His article titled “Complementarity Between Investment in Information Technology (IT) and IT Human Resources: Implications for Different Types of Firm Innovation” finds that firms with robust investments in IT produce more patents with greater value. Further, it finds such firms produce more patents that emphasize new knowledge. It’s published in Information Systems Research.
Co-written by Feng Guo of Iowa State University and Yijun Li of Erasmus University Rotterdam (who both earned doctorates in accounting from KU) and Likoebe Maruping of Georgia State University, the study analyzes four types of innovation: incremental, radical, non-IT related and IT-related.
“There is a complementarity piece to investments in IT,” Masli said.
“Not only do you need to invest in tangible IT systems — software, hardware, networks and others — you also need to invest in the workplace environment for IT employees within the company. The complementarity of those two IT factors maximizes your innovation output.”
Masli’s impetus for the research began when he read an issue of Computerworld magazine that published an annual list of the “Best Places to Work in IT.”
He said, “It’s difficult to get that type of data about the workplace environment. There’s no mandatory requirement in financial reports suggesting companies have to determine and disclose how good or bad their workplace environment is.

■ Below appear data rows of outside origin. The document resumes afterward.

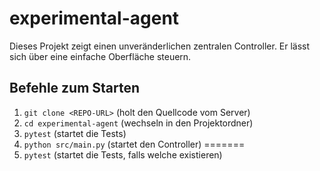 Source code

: # experimental-agent

Dieses Projekt zeigt einen unveränderlichen zentralen Controller. Er lässt sich über eine einfache Oberfläche steuern.

## Befehle zum Starten

1. `git clone <REPO-URL>` (holt den Quellcode vom Server)
2. `cd experimental-agent` (wechseln in den Projektordner)
3. `pytest` (startet die Tests)
4. `python src/main.py` (startet den Controller)
=======
3. `pytest` (startet die Tests, falls welche existieren)

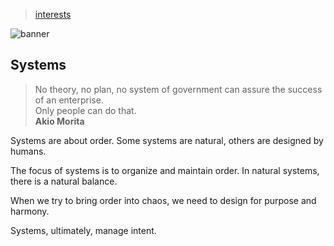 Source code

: > [interests](/profile/interests)

![banner](/profile/photos/banner.png)

## Systems

> No theory, no plan, no system of government can assure the success of an enterprise.  
> Only people can do that.  
**Akio Morita**

Systems are about order. Some systems are natural, others are designed by humans.

The focus of systems is to organize and maintain order.  In natural systems, there is a natural balance.

When we try to bring order into chaos, we need to design for purpose and harmony.

Systems, ultimately, manage intent.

So when I came across this publication, it sparked that idea. Now we had a measure of how to assess the investments in workplace quality for IT employees in organizations.”
Using a sample involving 36,812 firm-year observations, Masli’s team analyzed various factors that play into a healthy workplace environment, including aspects such as work/life balance, opportunity for promotion and diversity.
Originally, he expected such investment would only help IT innovation output. However, the research team found it had a beneficial impact on non-IT innovation output as well. Similarly, the research looked at incremental innovation (the kind based on existing knowledge) versus radical innovation (the kind that creates new knowledge).
“We were expecting this complementarity to affect only one of these types, but we found it was pretty pervasive,” he said. “IT investment impacts all these different types of innovation.”
Innovation was traced through the amount of patents issued. But it wasn’t just the quantity which proved important; Masli was also interested in evaluating the quality. His team determined the “market value” of these innovations by gauging the change in total stock market capitalization in a three-day window in response to the issuing of a new patent.
Masli joined KU in 2011, where he continues his research in three key areas: the impact of IT in financial reporting quality and business performance; assurance and auditing of companies; and the labor market for executive teams. His past work concerning IT issues includes “Prioritizing IT Management Issues and Business Performance” for the Journal of Information Systems.
“Prior research has focused on how much money companies spent on tangible IT investments. What we’ve found is why companies shouldn’t overlook that the IT department itself serves as a critical support mechanism for innovation programs and departments,” Masli said.
“Whether they’re managing the communication, the networking or the actual system in place, the knowledge of IT employees is very important in maximizing innovation output. We can’t forget about the human element.”